**RECORDS SUPPLIED:**
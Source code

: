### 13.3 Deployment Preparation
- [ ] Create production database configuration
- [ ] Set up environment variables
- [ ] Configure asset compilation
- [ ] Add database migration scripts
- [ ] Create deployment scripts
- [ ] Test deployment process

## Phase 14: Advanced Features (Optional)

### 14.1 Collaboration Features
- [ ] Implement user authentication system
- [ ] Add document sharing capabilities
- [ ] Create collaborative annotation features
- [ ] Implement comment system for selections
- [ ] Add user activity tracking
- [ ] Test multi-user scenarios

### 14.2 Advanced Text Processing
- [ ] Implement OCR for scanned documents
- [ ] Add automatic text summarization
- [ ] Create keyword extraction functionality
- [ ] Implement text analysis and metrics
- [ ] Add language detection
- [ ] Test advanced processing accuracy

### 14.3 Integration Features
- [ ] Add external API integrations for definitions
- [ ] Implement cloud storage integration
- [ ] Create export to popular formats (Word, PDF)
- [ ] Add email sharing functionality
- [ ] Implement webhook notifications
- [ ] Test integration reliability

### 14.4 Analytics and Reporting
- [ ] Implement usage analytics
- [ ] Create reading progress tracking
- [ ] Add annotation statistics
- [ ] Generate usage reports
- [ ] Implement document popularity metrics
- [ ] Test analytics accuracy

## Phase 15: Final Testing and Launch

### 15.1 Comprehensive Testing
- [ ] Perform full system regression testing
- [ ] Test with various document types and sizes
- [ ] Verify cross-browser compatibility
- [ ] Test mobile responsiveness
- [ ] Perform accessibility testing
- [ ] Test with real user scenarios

**INSTRUCTIONS FOR THE TASK:**
Retype the listing from its first line onward, stopping after the line that contains "- [ ] Implement user authentication system" has been retyped in full.

**SOLVED EXERCISE:**
Source code

:### 13.3 Deployment Preparation
- [ ] Create production database configuration
- [ ] Set up environment variables
- [ ] Configure asset compilation
- [ ] Add database migration scripts
- [ ] Create deployment scripts
- [ ] Test deployment process

## Phase 14: Advanced Features (Optional)

### 14.1 Collaboration Features
- [ ] Implement user authentication system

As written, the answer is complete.